Presiden Iran Hassan Rouhani berbicara dalam pertemuan dengan Presiden Turki Recep Tayyip Erdogan dan Presiden Rusia Vladimir Putin terkait perdamaian Suriah di Ankara, Turki, Rabu (4/4). (AFP PHOTO/ADEM ALTAN)

Meskipun KTT G20 akan berfokus pada pembicaraan ekonomi dan perdagangan, para pemimpin dunia juga akan berusaha memadamkan ketegangan antara Amerika Serikat dan Iran.

Sebagaimana diketahui, ketegangan Washington - Teheran melonjak setelah Iran pekan lalu menembak jatuh pesawat pengintai AS, sebuah klaim yang ditolak oleh Washington.

Trump memicu alarm internasional ketika dia mengatakan pada Jumat bahwa dia telah membatalkan serangan militer AS terhadap Iran pada menit terakhir. Alasannya, ia tahu akan ada terlalu banyak kerusakan.

Amerika Serikat juga beberapa waktu lalu menyajikan bukti yang katanya menunjukkan bahwa Iran berada di belakang serangan baru-baru ini terhadap kapal tanker minyak di Teluk Oman. Teheran telah membantah bertanggung jawab atas serangan-serangan itu.

Penjabat Duta Besar AS di PBB, Jonathan Cohen mengatakan, "Satu-satunya aktor negara dengan kemampuan dan motif untuk melakukan serangan itu adalah Iran."

Permasalahan ketegangan AS - Iran ini berpotensi turut disinggung, mengingat membahayakan kestabilan Timur Tengah.

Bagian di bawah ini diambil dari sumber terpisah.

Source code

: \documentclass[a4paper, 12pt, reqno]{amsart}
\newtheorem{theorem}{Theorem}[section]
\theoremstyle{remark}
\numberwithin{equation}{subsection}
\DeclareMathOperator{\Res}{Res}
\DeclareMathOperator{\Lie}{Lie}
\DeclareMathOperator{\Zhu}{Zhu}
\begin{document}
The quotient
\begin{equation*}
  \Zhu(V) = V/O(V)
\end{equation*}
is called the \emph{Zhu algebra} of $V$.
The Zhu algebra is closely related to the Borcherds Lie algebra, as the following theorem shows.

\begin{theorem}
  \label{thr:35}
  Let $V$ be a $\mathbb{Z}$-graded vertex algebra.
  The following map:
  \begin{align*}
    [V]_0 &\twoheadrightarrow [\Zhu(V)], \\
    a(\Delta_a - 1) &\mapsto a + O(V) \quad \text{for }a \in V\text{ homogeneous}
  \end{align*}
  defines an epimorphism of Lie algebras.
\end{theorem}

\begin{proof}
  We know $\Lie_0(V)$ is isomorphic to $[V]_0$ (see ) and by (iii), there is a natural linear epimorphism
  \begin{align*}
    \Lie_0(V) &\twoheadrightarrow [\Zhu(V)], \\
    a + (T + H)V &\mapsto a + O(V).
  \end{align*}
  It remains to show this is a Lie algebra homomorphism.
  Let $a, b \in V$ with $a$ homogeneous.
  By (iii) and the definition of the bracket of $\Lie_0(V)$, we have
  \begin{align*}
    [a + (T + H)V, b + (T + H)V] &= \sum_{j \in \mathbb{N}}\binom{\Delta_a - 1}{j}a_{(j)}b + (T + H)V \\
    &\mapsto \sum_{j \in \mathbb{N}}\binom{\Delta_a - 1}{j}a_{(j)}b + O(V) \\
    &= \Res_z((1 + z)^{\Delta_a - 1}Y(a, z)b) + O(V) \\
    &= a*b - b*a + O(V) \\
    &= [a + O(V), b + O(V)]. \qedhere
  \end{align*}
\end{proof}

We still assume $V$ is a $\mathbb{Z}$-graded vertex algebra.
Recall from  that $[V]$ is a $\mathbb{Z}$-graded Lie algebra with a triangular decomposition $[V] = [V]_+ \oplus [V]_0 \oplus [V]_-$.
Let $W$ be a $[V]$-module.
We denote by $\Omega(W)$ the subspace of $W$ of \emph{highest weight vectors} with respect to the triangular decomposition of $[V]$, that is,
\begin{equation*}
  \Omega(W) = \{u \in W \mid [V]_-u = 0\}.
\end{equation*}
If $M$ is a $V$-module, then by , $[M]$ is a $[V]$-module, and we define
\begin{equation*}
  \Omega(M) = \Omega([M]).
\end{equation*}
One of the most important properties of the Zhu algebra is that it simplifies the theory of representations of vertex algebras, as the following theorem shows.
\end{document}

Membayangi pembicaraan akan melanjutkan ketegangan di Timur Tengah. Trump mengatakan sebelum menuju ke Jepang bahwa perang dengan Iran "tidak akan bertahan lama."


Perubahan Iklim

Presiden Amerka Serikat (AS) Donald Trump siap meluncurkan sanksi paling berat terhadap Iran, Senn, 5 November 2018 (AFP).

Delegasi KTT G20 direncanakan juga akan mencari titik temu dalam isu perubahan iklim. Jepang berharap untuk menyatukan kepentingan Eropa yang menginginkan adanya aksi konkret terkait isu tersebut, dengan AS yang menarik diri dari perjanjian iklim Paris.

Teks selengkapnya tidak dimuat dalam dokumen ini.